Once you know someone’s name, you can differentiate them from the others. You will, almost without realising it, learn a bit about them. You will be able to ask them really relevant questions and tailor your teaching to what matters to them. You will inspire their respect and loyalty because they are in relationship with you. You will, at least if you are anything like me and my former TAs, be happier, because you are developing an understanding of the people who surround you – in all their wonder and individuality and diversity – and you are seeing what your work as a teacher is doing for them as individuals over time. If someone starts behaving discourteously, or in a way that interferes with their learning, or someone else’s – as Jennifer described last week – asking them by name to stop and having a conversation with them as someone they know and trust is much more likely to help. And also makes them less likely to do it in the first place, I tend to find. Once students realise you know them, they will seek your good opinion, knowing that you will remember it was them and not someone else.

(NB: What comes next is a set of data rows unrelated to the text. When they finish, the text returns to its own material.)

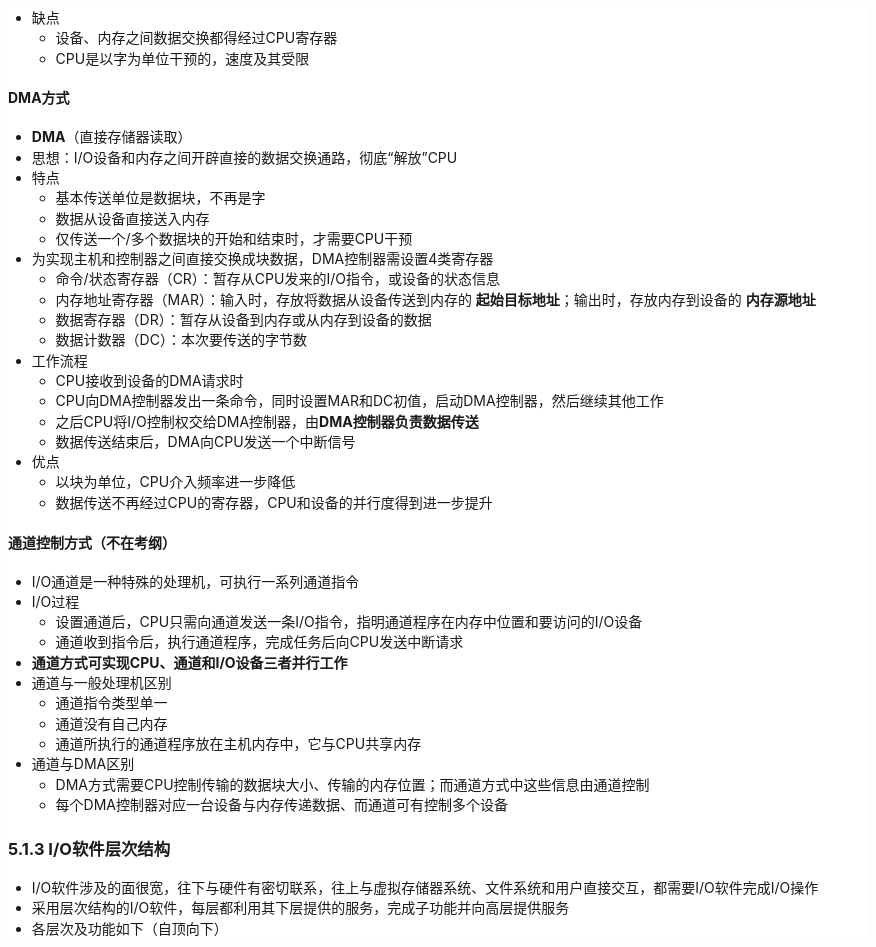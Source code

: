 - 缺点
  - 设备、内存之间数据交换都得经过CPU寄存器
  - CPU是以字为单位干预的，速度及其受限

#### DMA方式
- **DMA**（直接存储器读取）
- 思想：I/O设备和内存之间开辟直接的数据交换通路，彻底“解放”CPU
- 特点
  - 基本传送单位是数据块，不再是字
  - 数据从设备直接送入内存
  - 仅传送一个/多个数据块的开始和结束时，才需要CPU干预
- 为实现主机和控制器之间直接交换成块数据，DMA控制器需设置4类寄存器
  - 命令/状态寄存器（CR）：暂存从CPU发来的I/O指令，或设备的状态信息
  - 内存地址寄存器（MAR）：输入时，存放将数据从设备传送到内存的 **起始目标地址**；输出时，存放内存到设备的 **内存源地址**
  - 数据寄存器（DR）：暂存从设备到内存或从内存到设备的数据
  - 数据计数器（DC）：本次要传送的字节数
- 工作流程
  - CPU接收到设备的DMA请求时
  - CPU向DMA控制器发出一条命令，同时设置MAR和DC初值，启动DMA控制器，然后继续其他工作
  - 之后CPU将I/O控制权交给DMA控制器，由**DMA控制器负责数据传送**
  - 数据传送结束后，DMA向CPU发送一个中断信号
- 优点
  - 以块为单位，CPU介入频率进一步降低
  - 数据传送不再经过CPU的寄存器，CPU和设备的并行度得到进一步提升

#### 通道控制方式（不在考纲）
- I/O通道是一种特殊的处理机，可执行一系列通道指令
- I/O过程
  - 设置通道后，CPU只需向通道发送一条I/O指令，指明通道程序在内存中位置和要访问的I/O设备
  - 通道收到指令后，执行通道程序，完成任务后向CPU发送中断请求
- **通道方式可实现CPU、通道和I/O设备三者并行工作**
- 通道与一般处理机区别
  - 通道指令类型单一
  - 通道没有自己内存
  - 通道所执行的通道程序放在主机内存中，它与CPU共享内存
- 通道与DMA区别
  - DMA方式需要CPU控制传输的数据块大小、传输的内存位置；而通道方式中这些信息由通道控制
  - 每个DMA控制器对应一台设备与内存传递数据、而通道可有控制多个设备


### 5.1.3 I/O软件层次结构
- I/O软件涉及的面很宽，往下与硬件有密切联系，往上与虚拟存储器系统、文件系统和用户直接交互，都需要I/O软件完成I/O操作
- 采用层次结构的I/O软件，每层都利用其下层提供的服务，完成子功能并向高层提供服务
- 各层次及功能如下（自顶向下）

It breaks my heart a bit how many students tell me that I’m the only teacher at Uni who has ever learned their name. At UCL, we take attendance. I once sent the register round and got it back to discover that someone had been signed in despite self-evidently not being there in the room. This brought home to me that students take it for granted that their tutor doesn’t know their name or whether they are in the class or not. This is incredibly sad. You can imagine how I hammed up my response(!): explaining how shocked and offended I was that students would blatantly falsify the register for their friend in front of my nose, how hurtful it was that they would do something like that even when they knew how hard I worked to learn their names and knew fine well who was there and who wasn’t. The absent student was in my office before the end of the day to say sorry. We were all fast friends again very quickly once apologies had been proffered, but it stuck with me as a worrying example of how cynical and thin the average classroom relationship has become.

In a world of metrics, big student numbers, loneliness and isolation, knowing your students’ names is a political act. It shows them they matter. It shows everyone involved that teaching matters. It is by far the most important thing I will be doing in the first couple of weeks of term.

What are your top tips for remembering and pronouncing those names?